3. Take the Grand Detour. Otherwise known as “the happy tack,” the third viable return option is sailing from La Paz out to Hawaii, then back to the Pacific Northwest. There’s this wonderful high pressure system called the North Pacific High that sits somewhere in the middle of the ocean (it moves around a bit with the seasons); the consistency of this high pressure system is what produces the reliable trade winds. Think of a big circular high sitting in the ocean: Along the Pacific Coast all the way down to where we are now, the trade winds come out from the high from the northwest. Sailing AROUND this circular high allows you to basically have a downwind run the entire time, all the way back to the Pacific Northwest. Plus, there’s this great stopover in the middle called the Hawaiian Islands. Counter-intuitively, sailing the Grand Detour to Hawaii and back is a far more preferable option than the Baja Bash—both for wear and tear on the boat and the crew.
So, having ruled out the Baja Bash from day one, we are left with two options. A truckful of debt heading into our marriage, or the intrepid Grand Detour. If we did the detour, we would probably spend the month of April on passage to Hawaii. When we got there in early May, we’d fly home for the wedding, and return to the islands in early July. After “honeymooning” on our own boat in and around the Hawaiian Islands, we’d stock up and sail back to the Pacific Northwest during the month of August. We’d be home just in time to enjoy cruising a bit in the colorful autumn colors of the Columbia River with mugs of cider and flannel blankets.
It’s easy to sit at home and say, “Do the Grand Detour, duh!” and it’s easy for us to think that sometimes too.

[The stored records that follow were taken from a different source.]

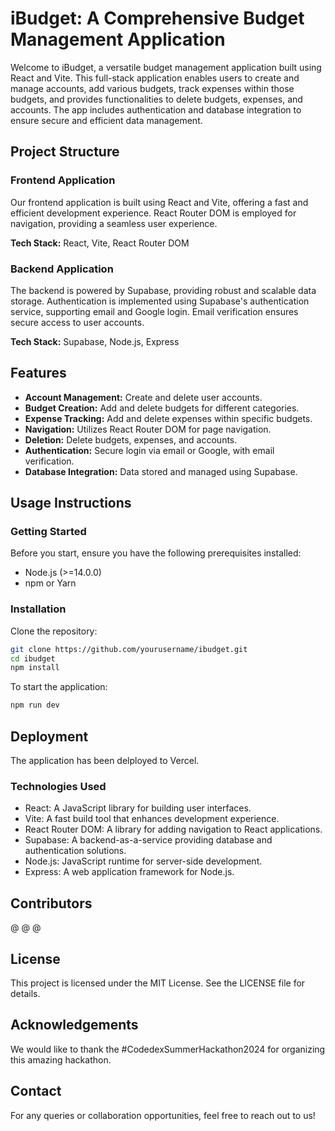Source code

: # iBudget: A Comprehensive Budget Management Application

Welcome to iBudget, a versatile budget management application built using React and Vite. This full-stack application enables users to create and manage accounts, add various budgets, track expenses within those budgets, and provides functionalities to delete budgets, expenses, and accounts. The app includes authentication and database integration to ensure secure and efficient data management.

## Project Structure

### Frontend Application
Our frontend application is built using React and Vite, offering a fast and efficient development experience. React Router DOM is employed for navigation, providing a seamless user experience.

**Tech Stack:** React, Vite, React Router DOM

### Backend Application
The backend is powered by Supabase, providing robust and scalable data storage. Authentication is implemented using Supabase's authentication service, supporting email and Google login. Email verification ensures secure access to user accounts.

**Tech Stack:** Supabase, Node.js, Express

## Features
- **Account Management:** Create and delete user accounts.
- **Budget Creation:** Add and delete budgets for different categories.
- **Expense Tracking:** Add and delete expenses within specific budgets.
- **Navigation:** Utilizes React Router DOM for page navigation.
- **Deletion:** Delete budgets, expenses, and accounts.
- **Authentication:** Secure login via email or Google, with email verification.
- **Database Integration:** Data stored and managed using Supabase.

## Usage Instructions

### Getting Started
Before you start, ensure you have the following prerequisites installed:
- Node.js (>=14.0.0)
- npm or Yarn

### Installation
Clone the repository:

```bash
git clone https://github.com/yourusername/ibudget.git
cd ibudget
npm install
```

To start the application:
```bash
npm run dev
```
## Deployment
The application has been delployed to Vercel. 

### Technologies Used
- React: A JavaScript library for building user interfaces.
- Vite: A fast build tool that enhances development experience.
- React Router DOM: A library for adding navigation to React applications.
- Supabase: A backend-as-a-service providing database and authentication solutions.
- Node.js: JavaScript runtime for server-side development.
- Express: A web application framework for Node.js.
  
## Contributors
@
@
@

## License
This project is licensed under the MIT License. See the LICENSE file for details.

## Acknowledgements
We would like to thank the #CodedexSummerHackathon2024 for organizing this amazing hackathon.

## Contact
For any queries or collaboration opportunities, feel free to reach out to us!
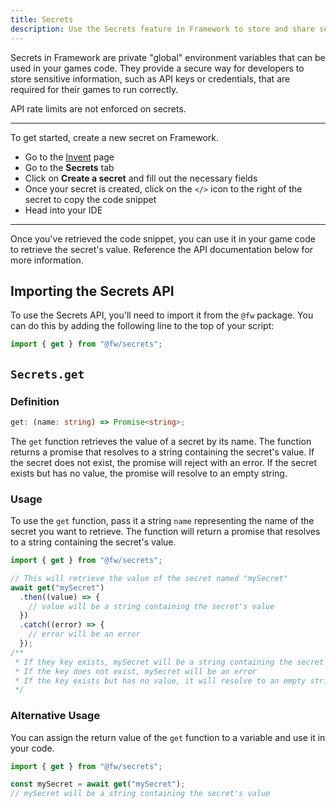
 ```yaml
---
title: Secrets
description: Use the Secrets feature in Framework to store and share sensitive information with your team, and reference them in your games code.
---
```


Secrets in Framework are private "global" environment variables that can be used in your games code. They provide a secure way for developers to store sensitive information, such as API keys or credentials, that are required for their games to run correctly.

API rate limits are not enforced on secrets.

---

To get started, create a new secret on Framework.

- Go to the [Invent](https://framework.soodam.rocks/invent) page
- Go to the **Secrets** tab
- Click on **Create a secret** and fill out the necessary fields
- Once your secret is created, click on the `</>` icon to the right of the secret to copy the code snippet
- Head into your IDE

---

Once you've retrieved the code snippet, you can use it in your game code to retrieve the secret's value. Reference the API documentation below for more information.

## Importing the Secrets API

To use the Secrets API, you'll need to import it from the `@fw` package. You can do this by adding the following line to the top of your script:

```ts
import { get } from "@fw/secrets";
```

## `Secrets.get`

### Definition

```ts
get: (name: string) => Promise<string>;
```

The `get` function retrieves the value of a secret by its name. The function returns a promise that resolves to a string containing the secret's value. If the secret does not exist, the promise will reject with an error. If the secret exists but has no value, the promise will resolve to an empty string.

### Usage

To use the `get` function, pass it a string `name` representing the name of the secret you want to retrieve. The function will return a promise that resolves to a string containing the secret's value.

```ts
import { get } from "@fw/secrets";

// This will retrieve the value of the secret named "mySecret"
await get("mySecret")
  .then((value) => {
    // value will be a string containing the secret's value
  })
  .catch((error) => {
    // error will be an error
  });
/**
 * If they key exists, mySecret will be a string containing the secret's value
 * If the key does not exist, mySecret will be an error
 * If the key exists but has no value, it will resolve to an empty string
 */
```

### Alternative Usage

You can assign the return value of the `get` function to a variable and use it in your code.

```ts
import { get } from "@fw/secrets";

const mySecret = await get("mySecret");
// mySecret will be a string containing the secret's value
```
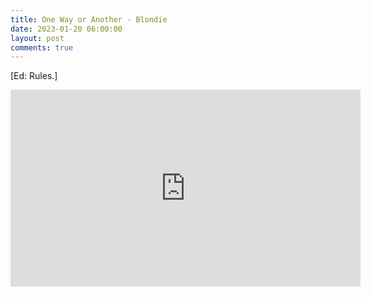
 ```yaml
---
title: One Way or Another - Blondie
date: 2023-01-20 06:00:00
layout: post
comments: true
---
```


[Ed: Rules.]

<iframe width="560" height="315" src="https://www.youtube.com/embed/valVixMpzQY" title="YouTube video player" frameborder="0" allow="accelerometer; autoplay; clipboard-write; encrypted-media; gyroscope; picture-in-picture; web-share" allowfullscreen></iframe>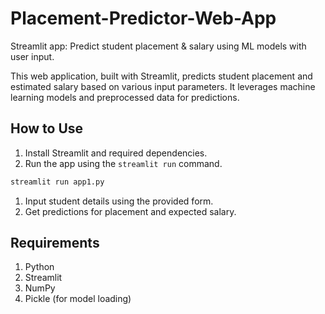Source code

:# Placement-Predictor-Web-App
Streamlit app: Predict student placement &amp; salary using ML models with user input.

This web application, built with Streamlit, predicts student placement and estimated salary based on various input parameters. It leverages machine learning models and preprocessed data for predictions.

## How to Use

1. Install Streamlit and required dependencies.
2. Run the app using the `streamlit run` command.

```bash
streamlit run app1.py
```

1. Input student details using the provided form.
2. Get predictions for placement and expected salary.

## Requirements
1. Python
2. Streamlit
3. NumPy
4. Pickle (for model loading)

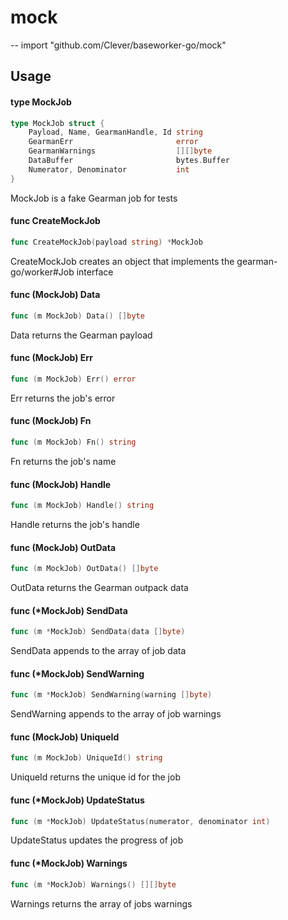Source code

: # mock
--
    import "github.com/Clever/baseworker-go/mock"


## Usage

#### type MockJob

```go
type MockJob struct {
	Payload, Name, GearmanHandle, Id string
	GearmanErr                       error
	GearmanWarnings                  [][]byte
	DataBuffer                       bytes.Buffer
	Numerator, Denominator           int
}
```

MockJob is a fake Gearman job for tests

#### func  CreateMockJob

```go
func CreateMockJob(payload string) *MockJob
```
CreateMockJob creates an object that implements the gearman-go/worker#Job
interface

#### func (MockJob) Data

```go
func (m MockJob) Data() []byte
```
Data returns the Gearman payload

#### func (MockJob) Err

```go
func (m MockJob) Err() error
```
Err returns the job's error

#### func (MockJob) Fn

```go
func (m MockJob) Fn() string
```
Fn returns the job's name

#### func (MockJob) Handle

```go
func (m MockJob) Handle() string
```
Handle returns the job's handle

#### func (MockJob) OutData

```go
func (m MockJob) OutData() []byte
```
OutData returns the Gearman outpack data

#### func (*MockJob) SendData

```go
func (m *MockJob) SendData(data []byte)
```
SendData appends to the array of job data

#### func (*MockJob) SendWarning

```go
func (m *MockJob) SendWarning(warning []byte)
```
SendWarning appends to the array of job warnings

#### func (MockJob) UniqueId

```go
func (m MockJob) UniqueId() string
```
UniqueId returns the unique id for the job

#### func (*MockJob) UpdateStatus

```go
func (m *MockJob) UpdateStatus(numerator, denominator int)
```
UpdateStatus updates the progress of job

#### func (*MockJob) Warnings

```go
func (m *MockJob) Warnings() [][]byte
```
Warnings returns the array of jobs warnings
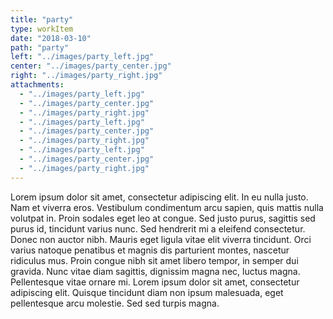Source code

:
 ```yaml
---
title: "party"
type: workItem
date: "2018-03-10"
path: "party"
left: "../images/party_left.jpg"
center: "../images/party_center.jpg"
right: "../images/party_right.jpg"
attachments: 
  - "../images/party_left.jpg"
  - "../images/party_center.jpg"
  - "../images/party_right.jpg"
  - "../images/party_left.jpg"
  - "../images/party_center.jpg"
  - "../images/party_right.jpg"
  - "../images/party_left.jpg"
  - "../images/party_center.jpg"
  - "../images/party_right.jpg"
---
```


Lorem ipsum dolor sit amet, consectetur adipiscing elit. In eu nulla justo. Nam et viverra eros. Vestibulum condimentum arcu sapien, quis mattis nulla volutpat in. Proin sodales eget leo at congue. Sed justo purus, sagittis sed purus id, tincidunt varius nunc. Sed hendrerit mi a eleifend consectetur. Donec non auctor nibh. Mauris eget ligula vitae elit viverra tincidunt. Orci varius natoque penatibus et magnis dis parturient montes, nascetur ridiculus mus. Proin congue nibh sit amet libero tempor, in semper dui gravida. Nunc vitae diam sagittis, dignissim magna nec, luctus magna. Pellentesque vitae ornare mi. Lorem ipsum dolor sit amet, consectetur adipiscing elit. Quisque tincidunt diam non ipsum malesuada, eget pellentesque arcu molestie. Sed sed turpis magna.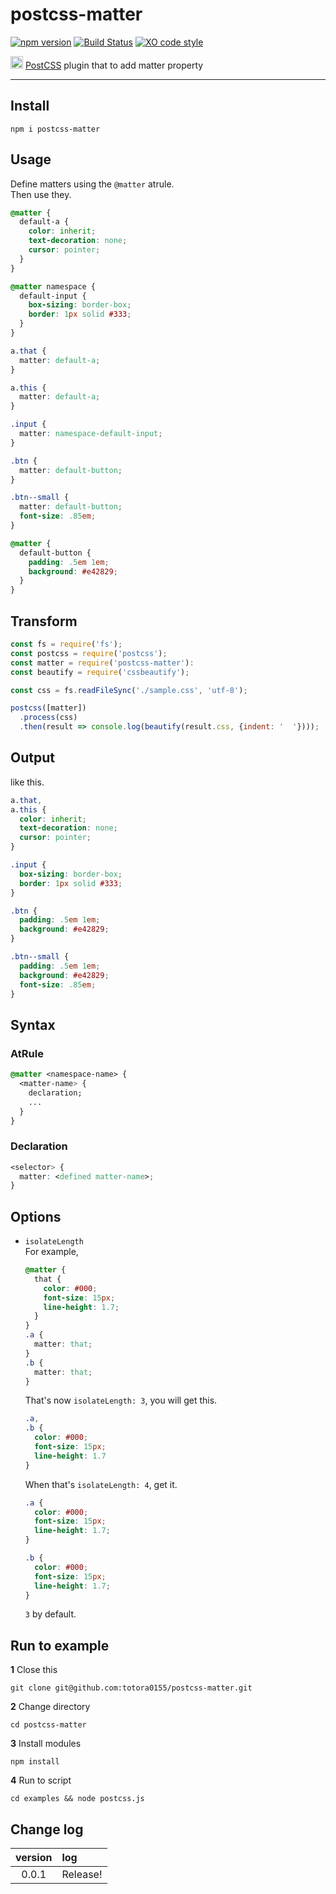 # postcss-matter

[![npm version](https://badge.fury.io/js/postcss-matter.svg)](https://badge.fury.io/js/postcss-matter)
[![Build Status](https://travis-ci.org/totora0155/postcss-matter.svg?branch=master)](https://travis-ci.org/totora0155/postcss-matter)
[![XO code style](https://img.shields.io/badge/code_style-XO-5ed9c7.svg)](https://github.com/sindresorhus/xo)

<p><img width="20" src="https://camo.githubusercontent.com/2ec260a9d4d3dcc109be800af0b29a8471ad5967/687474703a2f2f706f73746373732e6769746875622e696f2f706f73746373732f6c6f676f2e737667"> <a href="https://github.com/postcss/postcss">PostCSS</a> plugin that to add matter property</p>

---

## Install

```
npm i postcss-matter
```

## Usage

Define matters using the `@matter` atrule.  
Then use they.

```css
@matter {
  default-a {
    color: inherit;
    text-decoration: none;
    cursor: pointer;
  }
}

@matter namespace {
  default-input {
    box-sizing: border-box;
    border: 1px solid #333;
  }
}

a.that {
  matter: default-a;
}

a.this {
  matter: default-a;
}

.input {
  matter: namespace-default-input;
}

.btn {
  matter: default-button;
}

.btn--small {
  matter: default-button;
  font-size: .85em;
}

@matter {
  default-button {
    padding: .5em 1em;
    background: #e42829;
  }
}

```

## Transform

```javascript
const fs = require('fs');
const postcss = require('postcss');
const matter = require('postcss-matter'):
const beautify = require('cssbeautify');

const css = fs.readFileSync('./sample.css', 'utf-8');

postcss([matter])
  .process(css)
  .then(result => console.log(beautify(result.css, {indent: '  '})));

```

## Output

like this.

```css
a.that,
a.this {
  color: inherit;
  text-decoration: none;
  cursor: pointer;
}

.input {
  box-sizing: border-box;
  border: 1px solid #333;
}

.btn {
  padding: .5em 1em;
  background: #e42829;
}

.btn--small {
  padding: .5em 1em;
  background: #e42829;
  font-size: .85em;
}

```

## Syntax

### AtRule

```css
@matter <namespace-name> {
  <matter-name> {
    declaration;
    ...
  }
}
```

### Declaration

```css
<selector> {
  matter: <defined matter-name>;
}
```

## Options

- `isolateLength`   
  For example,
  ```css
  @matter {
    that {
      color: #000;
      font-size: 15px;
      line-height: 1.7;
    }
  }
  .a {
    matter: that;
  }
  .b {
    matter: that;
  }
  ```
  That's now `isolateLength: 3`, you will get this.
  ```css
  .a,
  .b {
    color: #000;
    font-size: 15px;
    line-height: 1.7
  }
  ```
  When that's `isolateLength: 4`, get it.
  ```css
  .a {
    color: #000;
    font-size: 15px;
    line-height: 1.7;
  }

  .b {
    color: #000;
    font-size: 15px;
    line-height: 1.7;
  }
  ```
  `3` by default.

## Run to example

**1** Close this

```
git clone git@github.com:totora0155/postcss-matter.git
```

**2** Change directory
```
cd postcss-matter
```

**3** Install modules
```
npm install
```

**4** Run to script
```
cd examples && node postcss.js
```

## Change log

|version|log|
|:-:|:--|
|0.0.1|Release!|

But there are heavy factors to weigh for the ocean passage route home as well.
The risks are relatively low, but a lot higher than having the boat trucked home. Being isolated from one another (by our watch rotation) for almost two months would be awful. Is it totally crazy to spend the month before your wedding completely out of touch with the world and with each other on an emotional rollercoaster in the middle of the ocean? Yes. And then go back and do it again during the first few months of your marriage? Absolutely. But it might be just crazy enough to work.
We are so close to settling down and eagerly getting back to our careers. We’re excited to “nest.” We’re talking about buying land and saving up to build our own home. The thought of sailing to Hawaii and back makes me want to go straight to bed instead. But we both find it hard to turn our backs on the irresistible pull of life’s awesome challenges. It’s a crippling decision. But it’s one that we’re turning over slowly in our minds.